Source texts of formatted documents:
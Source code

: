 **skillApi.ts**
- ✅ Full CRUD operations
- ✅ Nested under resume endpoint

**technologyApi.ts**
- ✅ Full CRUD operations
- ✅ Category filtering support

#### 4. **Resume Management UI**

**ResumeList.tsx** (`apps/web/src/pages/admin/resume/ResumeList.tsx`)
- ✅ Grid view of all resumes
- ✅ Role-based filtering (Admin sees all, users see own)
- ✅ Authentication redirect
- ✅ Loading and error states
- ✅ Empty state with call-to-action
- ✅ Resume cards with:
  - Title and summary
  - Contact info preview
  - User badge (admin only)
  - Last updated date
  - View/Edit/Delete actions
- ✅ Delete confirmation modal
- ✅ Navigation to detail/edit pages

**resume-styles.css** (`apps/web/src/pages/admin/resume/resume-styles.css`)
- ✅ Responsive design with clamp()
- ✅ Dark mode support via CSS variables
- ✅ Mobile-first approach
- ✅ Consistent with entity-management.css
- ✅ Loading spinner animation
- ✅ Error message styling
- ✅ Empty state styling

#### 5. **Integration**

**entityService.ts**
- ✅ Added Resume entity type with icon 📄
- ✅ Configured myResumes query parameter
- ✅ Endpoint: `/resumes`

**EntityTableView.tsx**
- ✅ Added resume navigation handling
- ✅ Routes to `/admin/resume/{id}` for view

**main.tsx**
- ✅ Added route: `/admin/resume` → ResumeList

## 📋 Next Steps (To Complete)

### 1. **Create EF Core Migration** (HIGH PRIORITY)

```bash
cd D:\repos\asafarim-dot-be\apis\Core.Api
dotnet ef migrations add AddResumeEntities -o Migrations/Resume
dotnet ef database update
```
...
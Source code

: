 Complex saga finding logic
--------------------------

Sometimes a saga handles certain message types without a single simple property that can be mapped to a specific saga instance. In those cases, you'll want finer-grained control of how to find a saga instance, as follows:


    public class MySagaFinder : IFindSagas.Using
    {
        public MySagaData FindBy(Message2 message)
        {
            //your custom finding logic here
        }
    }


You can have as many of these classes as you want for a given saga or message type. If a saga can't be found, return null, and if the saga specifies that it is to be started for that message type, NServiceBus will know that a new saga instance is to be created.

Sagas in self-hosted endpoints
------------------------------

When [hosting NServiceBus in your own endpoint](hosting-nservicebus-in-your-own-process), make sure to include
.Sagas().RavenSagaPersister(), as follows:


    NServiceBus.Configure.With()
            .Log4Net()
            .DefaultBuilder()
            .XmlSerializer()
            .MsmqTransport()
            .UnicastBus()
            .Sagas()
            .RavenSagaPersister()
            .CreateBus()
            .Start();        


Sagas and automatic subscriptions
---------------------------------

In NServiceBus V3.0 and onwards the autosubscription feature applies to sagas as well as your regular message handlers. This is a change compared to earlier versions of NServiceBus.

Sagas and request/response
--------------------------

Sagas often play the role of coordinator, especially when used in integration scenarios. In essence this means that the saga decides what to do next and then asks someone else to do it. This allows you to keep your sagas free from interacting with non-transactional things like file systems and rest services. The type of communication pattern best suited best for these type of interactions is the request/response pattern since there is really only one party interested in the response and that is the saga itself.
--
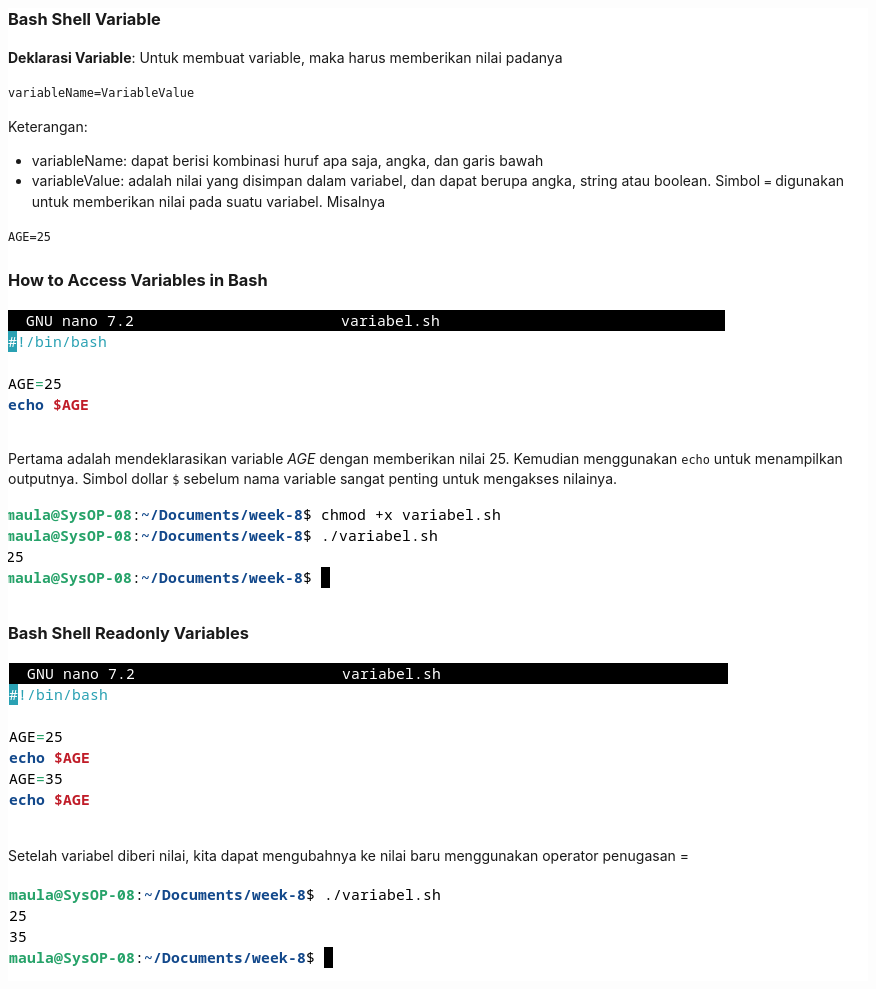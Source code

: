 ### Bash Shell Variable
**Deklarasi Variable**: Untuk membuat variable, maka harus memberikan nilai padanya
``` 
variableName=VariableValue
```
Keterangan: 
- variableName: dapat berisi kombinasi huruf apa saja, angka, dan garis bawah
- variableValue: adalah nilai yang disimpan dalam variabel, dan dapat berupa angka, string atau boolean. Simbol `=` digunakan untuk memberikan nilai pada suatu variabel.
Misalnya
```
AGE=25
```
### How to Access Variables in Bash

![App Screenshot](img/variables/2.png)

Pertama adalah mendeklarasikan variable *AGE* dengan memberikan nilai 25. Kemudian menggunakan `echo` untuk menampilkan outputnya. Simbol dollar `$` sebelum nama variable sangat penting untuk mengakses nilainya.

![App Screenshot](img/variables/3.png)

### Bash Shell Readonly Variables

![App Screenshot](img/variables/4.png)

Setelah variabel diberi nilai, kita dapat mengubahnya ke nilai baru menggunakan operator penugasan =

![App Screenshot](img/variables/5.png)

Your assignment: Which lines above include the word "RavenSagaPersister"? Show each one.

Answer space:
.Sagas().RavenSagaPersister(), as follows:
            .RavenSagaPersister()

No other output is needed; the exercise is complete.